• What the exercise asks:
Reproduce exactly, with no pictures, each line from the opening of the material down through the line containing "incorporated into reports.".

::: Listed entries

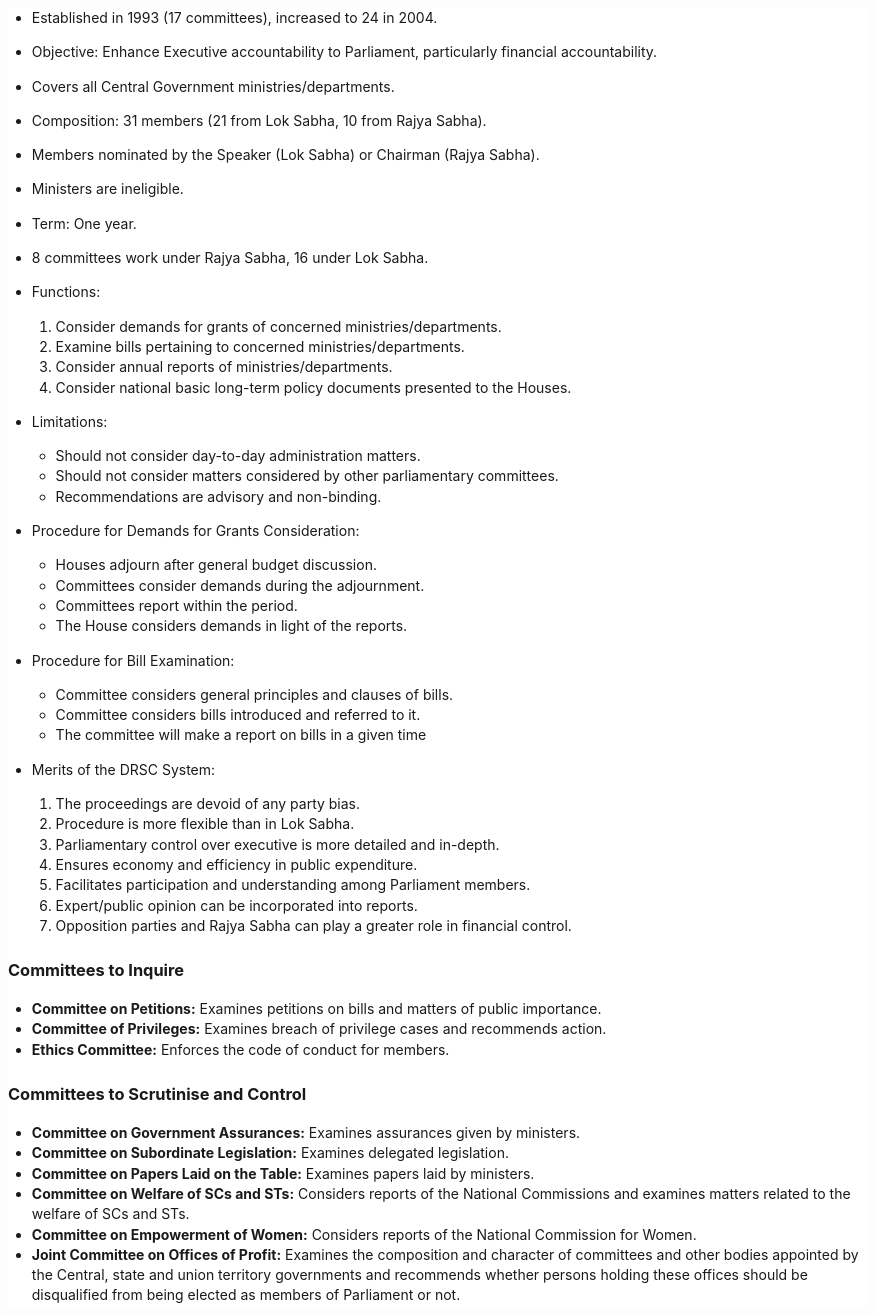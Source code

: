 *   Established in 1993 (17 committees), increased to 24 in 2004.
*   Objective: Enhance Executive accountability to Parliament, particularly financial accountability.
*   Covers all Central Government ministries/departments.
*   Composition: 31 members (21 from Lok Sabha, 10 from Rajya Sabha).
*   Members nominated by the Speaker (Lok Sabha) or Chairman (Rajya Sabha).
*   Ministers are ineligible.
*   Term: One year.
*   8 committees work under Rajya Sabha, 16 under Lok Sabha.
*   Functions:
    1.  Consider demands for grants of concerned ministries/departments.
    2.  Examine bills pertaining to concerned ministries/departments.
    3.  Consider annual reports of ministries/departments.
    4.  Consider national basic long-term policy documents presented to the Houses.

*   Limitations:
    *   Should not consider day-to-day administration matters.
    *   Should not consider matters considered by other parliamentary committees.
    *   Recommendations are advisory and non-binding.

*   Procedure for Demands for Grants Consideration:
    *   Houses adjourn after general budget discussion.
    *   Committees consider demands during the adjournment.
    *   Committees report within the period.
    *   The House considers demands in light of the reports.

*   Procedure for Bill Examination:
    *   Committee considers general principles and clauses of bills.
    *   Committee considers bills introduced and referred to it.
    *   The committee will make a report on bills in a given time

*   Merits of the DRSC System:
    1.  The proceedings are devoid of any party bias.
    2.  Procedure is more flexible than in Lok Sabha.
    3.  Parliamentary control over executive is more detailed and in-depth.
    4.  Ensures economy and efficiency in public expenditure.
    5.  Facilitates participation and understanding among Parliament members.
    6.  Expert/public opinion can be incorporated into reports.
    7.  Opposition parties and Rajya Sabha can play a greater role in financial control.

### Committees to Inquire

*   **Committee on Petitions:** Examines petitions on bills and matters of public importance.
*   **Committee of Privileges:** Examines breach of privilege cases and recommends action.
*   **Ethics Committee:** Enforces the code of conduct for members.

### Committees to Scrutinise and Control

*   **Committee on Government Assurances:** Examines assurances given by ministers.
*   **Committee on Subordinate Legislation:** Examines delegated legislation.
*   **Committee on Papers Laid on the Table:** Examines papers laid by ministers.
*   **Committee on Welfare of SCs and STs:** Considers reports of the National Commissions and examines matters related to the welfare of SCs and STs.
*   **Committee on Empowerment of Women:** Considers reports of the National Commission for Women.
*   **Joint Committee on Offices of Profit:** Examines the composition and character of committees and other bodies appointed by the Central, state and union territory governments and recommends whether persons holding these offices should be disqualified from being elected as members of Parliament or not.
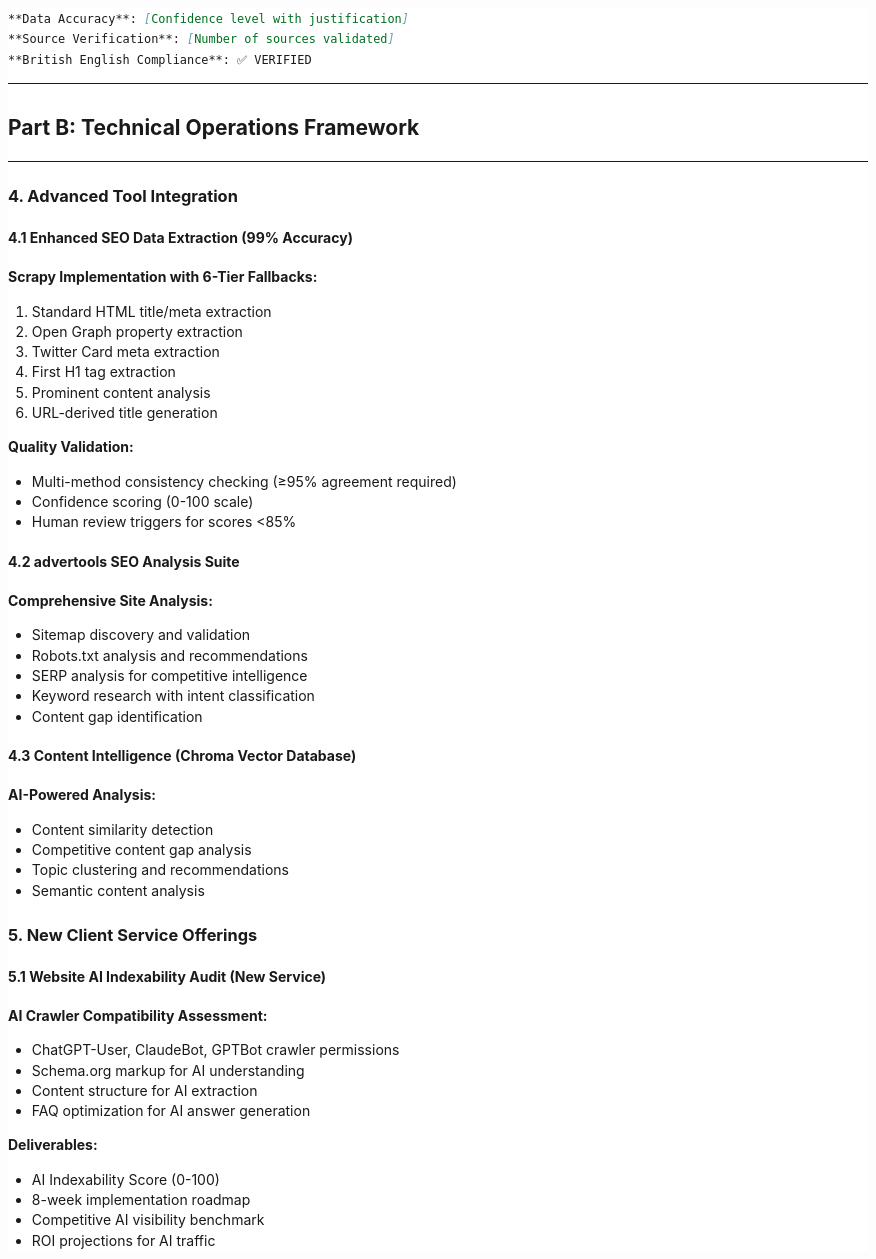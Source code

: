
```markdown
**Data Accuracy**: [Confidence level with justification]
**Source Verification**: [Number of sources validated]
**British English Compliance**: ✅ VERIFIED
```

---
## Part B: Technical Operations Framework
---

### 4. Advanced Tool Integration

#### 4.1 Enhanced SEO Data Extraction (99% Accuracy)
**Scrapy Implementation with 6-Tier Fallbacks:**
1. Standard HTML title/meta extraction
2. Open Graph property extraction
3. Twitter Card meta extraction
4. First H1 tag extraction
5. Prominent content analysis
6. URL-derived title generation

**Quality Validation:**
- Multi-method consistency checking (≥95% agreement required)
- Confidence scoring (0-100 scale)
- Human review triggers for scores <85%

#### 4.2 advertools SEO Analysis Suite
**Comprehensive Site Analysis:**
- Sitemap discovery and validation
- Robots.txt analysis and recommendations
- SERP analysis for competitive intelligence
- Keyword research with intent classification
- Content gap identification

#### 4.3 Content Intelligence (Chroma Vector Database)
**AI-Powered Analysis:**
- Content similarity detection
- Competitive content gap analysis
- Topic clustering and recommendations
- Semantic content analysis

### 5. New Client Service Offerings

#### 5.1 Website AI Indexability Audit (New Service)
**AI Crawler Compatibility Assessment:**
- ChatGPT-User, ClaudeBot, GPTBot crawler permissions
- Schema.org markup for AI understanding
- Content structure for AI extraction
- FAQ optimization for AI answer generation

**Deliverables:**
- AI Indexability Score (0-100)
- 8-week implementation roadmap
- Competitive AI visibility benchmark
- ROI projections for AI traffic
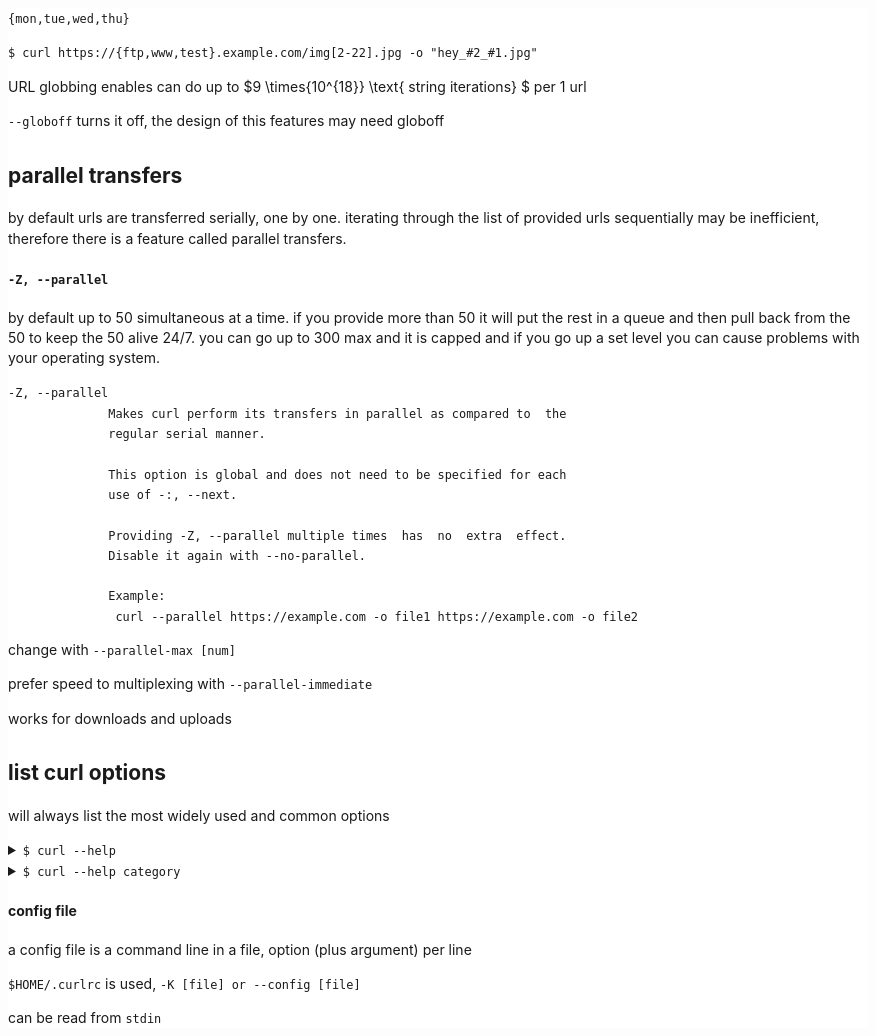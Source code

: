 `{mon,tue,wed,thu}`

`$ curl https://{ftp,www,test}.example.com/img[2-22].jpg -o "hey_#2_#1.jpg"`

URL globbing enables can do up to $9 \times{10^{18}} \text{ string iterations} $ per 1 url

`--globoff` turns it off, the design of this features may need globoff

##  parallel transfers

by default urls are transferred serially, one by one.  iterating through the list of provided urls sequentially may be inefficient, therefore there is a feature called parallel transfers.  

####  `-Z, --parallel`

by default up to 50 simultaneous at a time.  if you provide more than 50 it will put the rest in a queue and then pull back from the 50 to keep the 50 alive 24/7.  you can go up to 300 max and it is capped and if you go up a set level you can cause problems with your operating system.

```
-Z, --parallel
              Makes curl perform its transfers in parallel as compared to  the
              regular serial manner.

              This option is global and does not need to be specified for each
              use of -:, --next.

              Providing -Z, --parallel multiple times  has  no  extra  effect.
              Disable it again with --no-parallel.

              Example:
               curl --parallel https://example.com -o file1 https://example.com -o file2
```

change with `--parallel-max [num]`

prefer speed to multiplexing with `--parallel-immediate`

works for downloads and uploads

## list curl options

will always list the most widely used and common options

<details><summary><code>$ curl --help</code>
</summary></details>

<details><summary><code>$ curl --help category</code>
</summary></details>

####  config file

a config file is a command line in a file, option (plus argument) per line

`$HOME/.curlrc` is used, `-K [file] or --config [file]`

can be read from `stdin` 
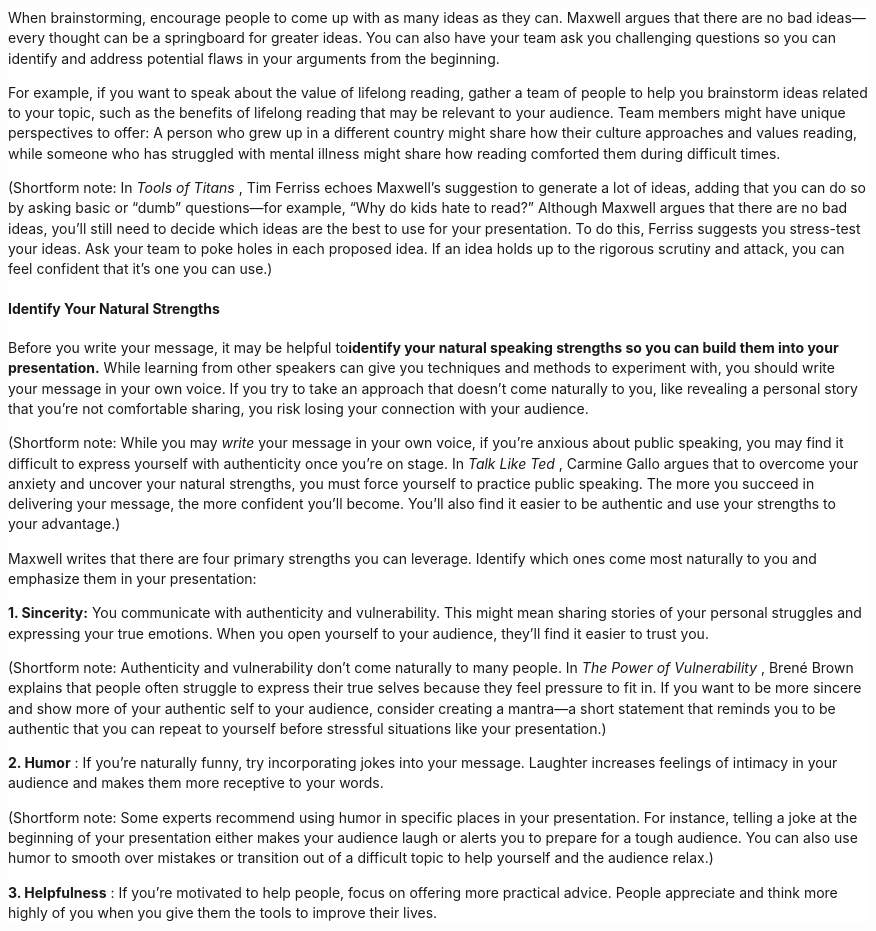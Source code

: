 When brainstorming, encourage people to come up with as many ideas as they can. Maxwell argues that there are no bad ideas—every thought can be a springboard for greater ideas. You can also have your team ask you challenging questions so you can identify and address potential flaws in your arguments from the beginning.

For example, if you want to speak about the value of lifelong reading, gather a team of people to help you brainstorm ideas related to your topic, such as the benefits of lifelong reading that may be relevant to your audience. Team members might have unique perspectives to offer: A person who grew up in a different country might share how their culture approaches and values reading, while someone who has struggled with mental illness might share how reading comforted them during difficult times.

(Shortform note: In _Tools of Titans_ , Tim Ferriss echoes Maxwell’s suggestion to generate a lot of ideas, adding that you can do so by asking basic or “dumb” questions—for example, “Why do kids hate to read?” Although Maxwell argues that there are no bad ideas, you’ll still need to decide which ideas are the best to use for your presentation. To do this, Ferriss suggests you stress-test your ideas. Ask your team to poke holes in each proposed idea. If an idea holds up to the rigorous scrutiny and attack, you can feel confident that it’s one you can use.)

#### Identify Your Natural Strengths

Before you write your message, it may be helpful to**identify your natural speaking strengths so you can build them into your presentation.** While learning from other speakers can give you techniques and methods to experiment with, you should write your message in your own voice. If you try to take an approach that doesn’t come naturally to you, like revealing a personal story that you’re not comfortable sharing, you risk losing your connection with your audience.

(Shortform note: While you may _write_ your message in your own voice, if you’re anxious about public speaking, you may find it difficult to express yourself with authenticity once you’re on stage. In _Talk Like Ted_ , Carmine Gallo argues that to overcome your anxiety and uncover your natural strengths, you must force yourself to practice public speaking. The more you succeed in delivering your message, the more confident you’ll become. You’ll also find it easier to be authentic and use your strengths to your advantage.)

Maxwell writes that there are four primary strengths you can leverage. Identify which ones come most naturally to you and emphasize them in your presentation:

**1\. Sincerity:** You communicate with authenticity and vulnerability. This might mean sharing stories of your personal struggles and expressing your true emotions. When you open yourself to your audience, they’ll find it easier to trust you.

(Shortform note: Authenticity and vulnerability don’t come naturally to many people. In _The Power of Vulnerability_ , Brené Brown explains that people often struggle to express their true selves because they feel pressure to fit in. If you want to be more sincere and show more of your authentic self to your audience, consider creating a mantra—a short statement that reminds you to be authentic that you can repeat to yourself before stressful situations like your presentation.)

**2\. Humor** : If you’re naturally funny, try incorporating jokes into your message. Laughter increases feelings of intimacy in your audience and makes them more receptive to your words.

(Shortform note: Some experts recommend using humor in specific places in your presentation. For instance, telling a joke at the beginning of your presentation either makes your audience laugh or alerts you to prepare for a tough audience. You can also use humor to smooth over mistakes or transition out of a difficult topic to help yourself and the audience relax.)

**3\. Helpfulness** : If you’re motivated to help people, focus on offering more practical advice. People appreciate and think more highly of you when you give them the tools to improve their lives.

::::::

• Response to the task:
Source code

: *   Established in 1993 (17 committees), increased to 24 in 2004.
*   Objective: Enhance Executive accountability to Parliament, particularly financial accountability.
*   Covers all Central Government ministries/departments.
*   Composition: 31 members (21 from Lok Sabha, 10 from Rajya Sabha).
*   Members nominated by the Speaker (Lok Sabha) or Chairman (Rajya Sabha).
*   Ministers are ineligible.
*   Term: One year.
*   8 committees work under Rajya Sabha, 16 under Lok Sabha.
*   Functions:
    1.  Consider demands for grants of concerned ministries/departments.
    2.  Examine bills pertaining to concerned ministries/departments.
    3.  Consider annual reports of ministries/departments.
    4.  Consider national basic long-term policy documents presented to the Houses.

*   Limitations:
    *   Should not consider day-to-day administration matters.
    *   Should not consider matters considered by other parliamentary committees.
    *   Recommendations are advisory and non-binding.

*   Procedure for Demands for Grants Consideration:
    *   Houses adjourn after general budget discussion.
    *   Committees consider demands during the adjournment.
    *   Committees report within the period.
    *   The House considers demands in light of the reports.

*   Procedure for Bill Examination:
    *   Committee considers general principles and clauses of bills.
    *   Committee considers bills introduced and referred to it.
    *   The committee will make a report on bills in a given time

*   Merits of the DRSC System:
    1.  The proceedings are devoid of any party bias.
    2.  Procedure is more flexible than in Lok Sabha.
    3.  Parliamentary control over executive is more detailed and in-depth.
    4.  Ensures economy and efficiency in public expenditure.
    5.  Facilitates participation and understanding among Parliament members.
    6.  Expert/public opinion can be incorporated into reports.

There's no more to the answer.